Whārangi 2. Newspapers

Ngā whakaahua

Reporting over time

Over time what crime was reported, and how it was reported, has varied. In the late 1800s newspapers were the only form of mass media. Murder trials were covered, rape was not. Suicides were reported in detail (suicide was considered to be a crime until 1893 and attempted suicide until 1961). Over the 20th century press reporting of suicide was questioned as it could encourage copycats. The Coroners Act 1988 severely restricted suicide reporting.

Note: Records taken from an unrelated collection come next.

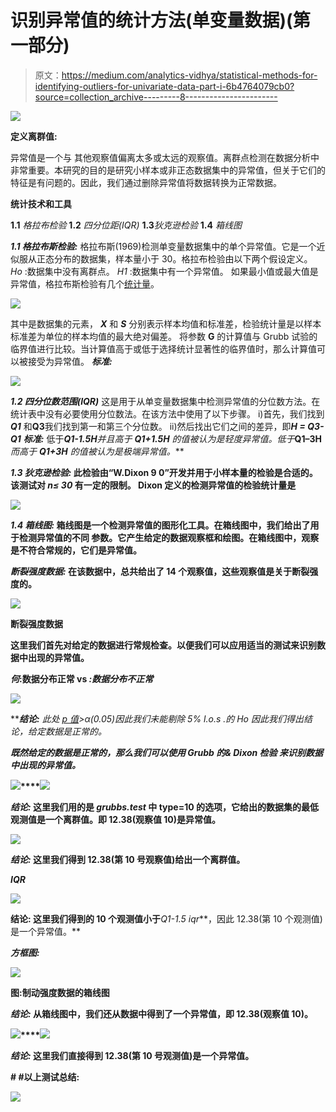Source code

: # 识别异常值的统计方法(单变量数据)(第一部分)

> 原文：<https://medium.com/analytics-vidhya/statistical-methods-for-identifying-outliers-for-univariate-data-part-i-6b4764079cb0?source=collection_archive---------8----------------------->

![](img/997563d09693ade9a7e5c7081dc08304.png)

**定义离群值:**

异常值是一个与
其他观察值偏离太多或太远的观察值。离群点检测在数据分析中非常重要。本研究的目的是研究小样本或非正态数据集中的异常值，但关于它们的特征是有问题的。因此，我们通过删除异常值将数据转换为正常数据。

**统计技术和工具**

**1.1** *格拉布检验*
**1.2** *四分位距(IQR)*
**1.3***狄克逊检验*
**1.4** *箱线图*

***1.1 格拉布斯检验:***
格拉布斯(1969)检测单变量数据集中的单个异常值。它是一个近似服从正态分布的数据集，样本量小于 30。格拉布检验由以下两个假设定义。
*Ho* :数据集中没有离群点。
*H1* :数据集中有一个异常值。
如果最小值或最大值是异常值，格拉布斯检验有几个[统计量](https://en.wikipedia.org/wiki/Statistic)。

![](img/a0c0d6119fd76c194d9aaadb83a84979.png)

其中是数据集的元素， ***X*** 和 ***S*** 分别表示样本均值和标准差，检验统计量是以样本标准差为单位的样本均值的最大绝对偏差。
将参数 **G** 的计算值与 Grubb 试验的临界值进行比较。当计算值高于或低于选择统计显著性的临界值时，那么计算值可以被接受为异常值。
***标准:***

![](img/2fd93479c97d742fdb7964205298fa37.png)

***1.2 四分位数范围(IQR)***
这是用于从单变量数据集中检测异常值的分位数方法。在统计表中没有必要使用分位数法。在该方法中使用了以下步骤。
i)首先，我们找到 ***Q1*** 和****Q3****我们找到第一和第三个分位数。
ii)然后找出它们之间的差异，即***H = Q3-Q1***
***标准:***
低于***Q1-1.5H****并且高于 ***Q1+1.5H*** 的值被认为是轻度异常值。低于***Q1–3H***而高于 ***Q1+3H*** 的值被认为是极端异常值。***

*****1.3 狄克逊检验:*** 此检验由“W.Dixon 9 0”开发并用于小样本量的检验是合适的。该测试对 *n≤ 30* 有一定的限制。
Dixon 定义的检测异常值的检验统计量是**

**![](img/bdd95ada2f27f64b2e09e3725b387f4e.png)**

*****1.4 箱线图:***
箱线图是一个检测异常值的图形化工具。在箱线图中，我们给出了用于检测异常值的不同
参数。它产生给定的数据观察框和绘图。在箱线图中，观察是不符合常规的，它们是异常值。**

*****断裂强度数据:***
在该数据中，总共给出了 14 个观察值，这些观察值是关于断裂强度的。**

**![](img/8599e7fb8ca1729c4ebdfccdb52eb67b.png)**

**断裂强度数据**

**这里我们首先对给定的数据进行常规检查。以便我们可以应用适当的测试来识别数据中出现的异常值。**

***何*:数据分布正常 vs
*:数据分布不正常***

***![](img/c260e02ae80024c8a804c75e3b3731ba.png)***

*****结论:**
此处 [*p 值*](https://www.investopedia.com/terms/p/p-value.asp)*>α(0.05)*因此我们未能剔除 5% l.o.s .的 *Ho* 因此我们得出结论，给定数据是正常的。***

***既然给定的数据是正常的，那么我们可以使用* ***Grubb 的& Dixon 检验*** *来识别数据中出现的异常值。***

**![](img/7a6976d8f9b42850a580c348005520fa.png)****![](img/3e716d920833066b16720eaf1cedffdb.png)**

*****结论:***
这里我们用的是 *grubbs.test* 中 type=10 的选项，它给出的数据集的最低观测值是一个离群值。即 12.38(观察值 10)是异常值。**

**![](img/06bf8a18695c32ba22937e6b8066cb8b.png)**

*****结论:***
这里我们得到 12.38(第 10 号观察值)给出一个离群值。**

*****IQR*****

**![](img/f156d5fe74fa922f0d6693f703bb49dc.png)**

****结论:**
这里我们得到的 10 个观测值小于***Q1-1.5 iqr***，因此 12.38(第 10 个观测值)是一个异常值。**

*****方框图:*****

**![](img/02d1ce008f3aa4c3e471e1b6921b8ff8.png)**

**图:制动强度数据的箱线图**

*****结论:***
从箱线图中，我们还从数据中得到了一个异常值，即 12.38(观察值 10)。**

**![](img/7724d6ca14ada61417eff96209ef68ae.png)****![](img/1e44636a01589d689e9f82b4a8f1bb99.png)**

*****结论:***
这里我们直接得到 12.38(第 10 号观测值)是一个异常值。**

****# #以上测试总结:****

**![](img/15d65823a6464ad289c33a3ba5c7acff.png)**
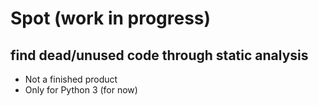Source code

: # Spot (work in progress)
## find dead/unused code through static analysis

* Not a finished product
* Only for Python 3 (for now)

For decades sexual crimes were not covered by mainstream newspapers and were almost the exclusive preserve of New Zealand Truth – a tabloid newspaper established in 1905. Over time more conservative newspapers also began to cover sexual offences.

Bad news sells

Lawyer and lecturer Judy McGregor noted that after Raymond Ratima killed seven people in Masterton: ‘The increased amplitude of “bad news” correspondingly lifts newspaper sales from casual outlets (as opposed to subscription delivery). Why is this? In addition to the repulsion, horror and fear (and for some titillation) engendered by such a crime, is the need for the reader to be reassured of their essential “goodness” as opposed to the “badness” symbolised by Ratima.’1

Sensationalism

As newspaper sales began to fall, and newsrooms were slimmed down, there was a trend toward ‘infotainment’ over the 1990s and 21st century. Mainstream newspapers became more sensationalistic, like their tabloid counterparts. The quantity of crime news also increased. A 2002 study compared the press coverage of crime news between 1992 and 2001 in New Zealand's main newspapers – the Dominion, Evening Post, New Zealand Herald, Otago Daily Times and The Press. Crime news coverage increased across all papers from 16.4% of content in 1992 to 19.6% in 2001. There was little printed about police operations, legislation relating to crime and policing, prisoner rehabilitation or early intervention programmes. A 2008 study of selected lead newspapers around the world showed that New Zealand came third in terms of the quantity of stories on crime and violent deaths.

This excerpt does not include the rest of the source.